Directions:
Your answer must be an exact copy of the records below, with every picture left out.

Rendered images with source text
*** Begin section ***

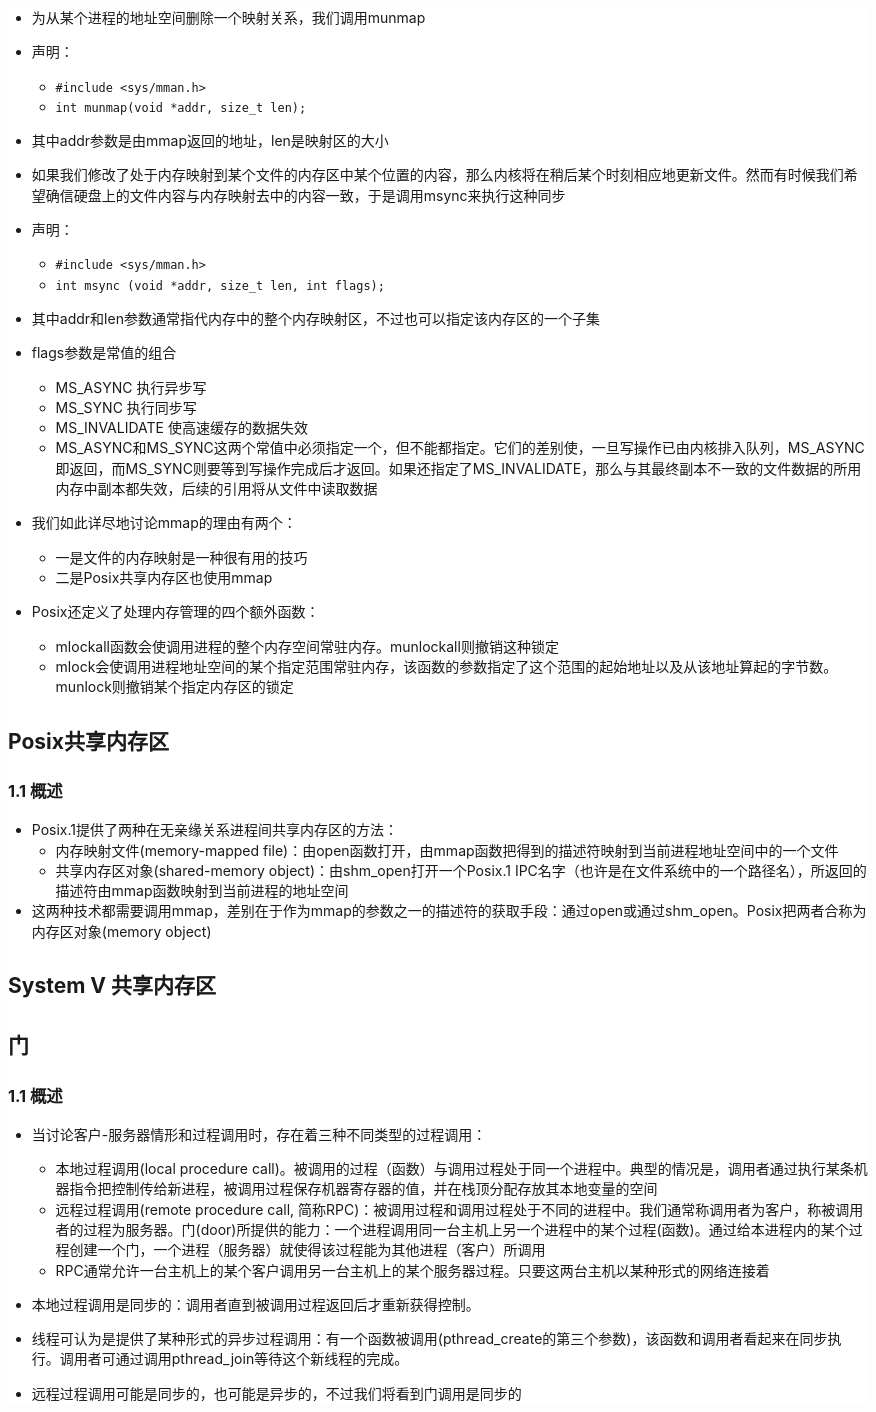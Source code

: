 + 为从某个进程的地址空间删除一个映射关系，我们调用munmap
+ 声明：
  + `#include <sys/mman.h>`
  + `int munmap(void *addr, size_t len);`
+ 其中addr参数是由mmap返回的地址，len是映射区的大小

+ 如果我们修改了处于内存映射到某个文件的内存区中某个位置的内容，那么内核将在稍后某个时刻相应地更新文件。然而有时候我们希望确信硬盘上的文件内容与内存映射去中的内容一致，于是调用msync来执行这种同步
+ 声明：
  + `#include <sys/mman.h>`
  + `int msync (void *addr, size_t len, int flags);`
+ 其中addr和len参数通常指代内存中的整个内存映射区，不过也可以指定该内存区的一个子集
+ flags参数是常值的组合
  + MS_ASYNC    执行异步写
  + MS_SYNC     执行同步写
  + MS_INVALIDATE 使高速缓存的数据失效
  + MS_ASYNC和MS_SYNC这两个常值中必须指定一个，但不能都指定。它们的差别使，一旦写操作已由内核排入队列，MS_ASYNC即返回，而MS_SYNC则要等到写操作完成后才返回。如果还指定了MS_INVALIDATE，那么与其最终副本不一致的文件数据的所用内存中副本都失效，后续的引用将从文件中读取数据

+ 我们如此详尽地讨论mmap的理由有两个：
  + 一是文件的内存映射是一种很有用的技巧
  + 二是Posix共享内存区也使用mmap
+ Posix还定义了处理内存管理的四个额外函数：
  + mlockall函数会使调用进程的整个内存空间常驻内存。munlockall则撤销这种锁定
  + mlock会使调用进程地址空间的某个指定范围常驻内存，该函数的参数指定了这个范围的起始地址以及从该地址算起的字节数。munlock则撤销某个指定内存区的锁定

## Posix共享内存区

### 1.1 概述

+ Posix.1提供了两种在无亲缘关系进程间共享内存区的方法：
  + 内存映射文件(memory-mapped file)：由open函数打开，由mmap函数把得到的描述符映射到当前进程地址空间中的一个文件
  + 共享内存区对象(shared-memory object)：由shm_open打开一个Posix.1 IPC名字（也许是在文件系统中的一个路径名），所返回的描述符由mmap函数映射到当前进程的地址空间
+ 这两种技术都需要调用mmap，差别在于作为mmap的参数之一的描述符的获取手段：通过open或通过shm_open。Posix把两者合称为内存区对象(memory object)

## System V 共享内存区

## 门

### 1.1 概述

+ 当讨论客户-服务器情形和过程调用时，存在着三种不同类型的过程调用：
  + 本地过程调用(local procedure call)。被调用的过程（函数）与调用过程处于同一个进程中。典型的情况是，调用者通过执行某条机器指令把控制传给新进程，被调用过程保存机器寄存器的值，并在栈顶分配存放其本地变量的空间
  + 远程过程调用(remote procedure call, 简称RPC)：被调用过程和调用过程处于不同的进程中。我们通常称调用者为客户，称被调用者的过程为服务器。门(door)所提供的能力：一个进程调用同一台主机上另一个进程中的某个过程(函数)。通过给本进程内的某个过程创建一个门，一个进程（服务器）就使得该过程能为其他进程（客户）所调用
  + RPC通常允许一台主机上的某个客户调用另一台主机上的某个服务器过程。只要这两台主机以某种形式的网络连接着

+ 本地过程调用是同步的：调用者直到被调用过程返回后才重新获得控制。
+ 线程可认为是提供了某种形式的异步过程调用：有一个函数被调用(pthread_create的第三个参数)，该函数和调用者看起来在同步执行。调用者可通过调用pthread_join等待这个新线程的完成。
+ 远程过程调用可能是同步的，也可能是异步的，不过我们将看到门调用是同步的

*** End section ***

Written answer:
Source code

: + 为从某个进程的地址空间删除一个映射关系，我们调用munmap
+ 声明：
  + `#include <sys/mman.h>`
  + `int munmap(void *addr, size_t len);`
+ 其中addr参数是由mmap返回的地址，len是映射区的大小

+ 如果我们修改了处于内存映射到某个文件的内存区中某个位置的内容，那么内核将在稍后某个时刻相应地更新文件。然而有时候我们希望确信硬盘上的文件内容与内存映射去中的内容一致，于是调用msync来执行这种同步
+ 声明：
  + `#include <sys/mman.h>`
  + `int msync (void *addr, size_t len, int flags);`
+ 其中addr和len参数通常指代内存中的整个内存映射区，不过也可以指定该内存区的一个子集
+ flags参数是常值的组合
  + MS_ASYNC    执行异步写
  + MS_SYNC     执行同步写
  + MS_INVALIDATE 使高速缓存的数据失效
  + MS_ASYNC和MS_SYNC这两个常值中必须指定一个，但不能都指定。它们的差别使，一旦写操作已由内核排入队列，MS_ASYNC即返回，而MS_SYNC则要等到写操作完成后才返回。如果还指定了MS_INVALIDATE，那么与其最终副本不一致的文件数据的所用内存中副本都失效，后续的引用将从文件中读取数据

+ 我们如此详尽地讨论mmap的理由有两个：
  + 一是文件的内存映射是一种很有用的技巧
  + 二是Posix共享内存区也使用mmap
+ Posix还定义了处理内存管理的四个额外函数：
  + mlockall函数会使调用进程的整个内存空间常驻内存。munlockall则撤销这种锁定
  + mlock会使调用进程地址空间的某个指定范围常驻内存，该函数的参数指定了这个范围的起始地址以及从该地址算起的字节数。munlock则撤销某个指定内存区的锁定

## Posix共享内存区

### 1.1 概述

+ Posix.1提供了两种在无亲缘关系进程间共享内存区的方法：
  + 内存映射文件(memory-mapped file)：由open函数打开，由mmap函数把得到的描述符映射到当前进程地址空间中的一个文件
  + 共享内存区对象(shared-memory object)：由shm_open打开一个Posix.1 IPC名字（也许是在文件系统中的一个路径名），所返回的描述符由mmap函数映射到当前进程的地址空间
+ 这两种技术都需要调用mmap，差别在于作为mmap的参数之一的描述符的获取手段：通过open或通过shm_open。Posix把两者合称为内存区对象(memory object)

## System V 共享内存区

## 门

### 1.1 概述

+ 当讨论客户-服务器情形和过程调用时，存在着三种不同类型的过程调用：
  + 本地过程调用(local procedure call)。被调用的过程（函数）与调用过程处于同一个进程中。典型的情况是，调用者通过执行某条机器指令把控制传给新进程，被调用过程保存机器寄存器的值，并在栈顶分配存放其本地变量的空间
  + 远程过程调用(remote procedure call, 简称RPC)：被调用过程和调用过程处于不同的进程中。我们通常称调用者为客户，称被调用者的过程为服务器。门(door)所提供的能力：一个进程调用同一台主机上另一个进程中的某个过程(函数)。通过给本进程内的某个过程创建一个门，一个进程（服务器）就使得该过程能为其他进程（客户）所调用
  + RPC通常允许一台主机上的某个客户调用另一台主机上的某个服务器过程。只要这两台主机以某种形式的网络连接着

+ 本地过程调用是同步的：调用者直到被调用过程返回后才重新获得控制。
+ 线程可认为是提供了某种形式的异步过程调用：有一个函数被调用(pthread_create的第三个参数)，该函数和调用者看起来在同步执行。调用者可通过调用pthread_join等待这个新线程的完成。
+ 远程过程调用可能是同步的，也可能是异步的，不过我们将看到门调用是同步的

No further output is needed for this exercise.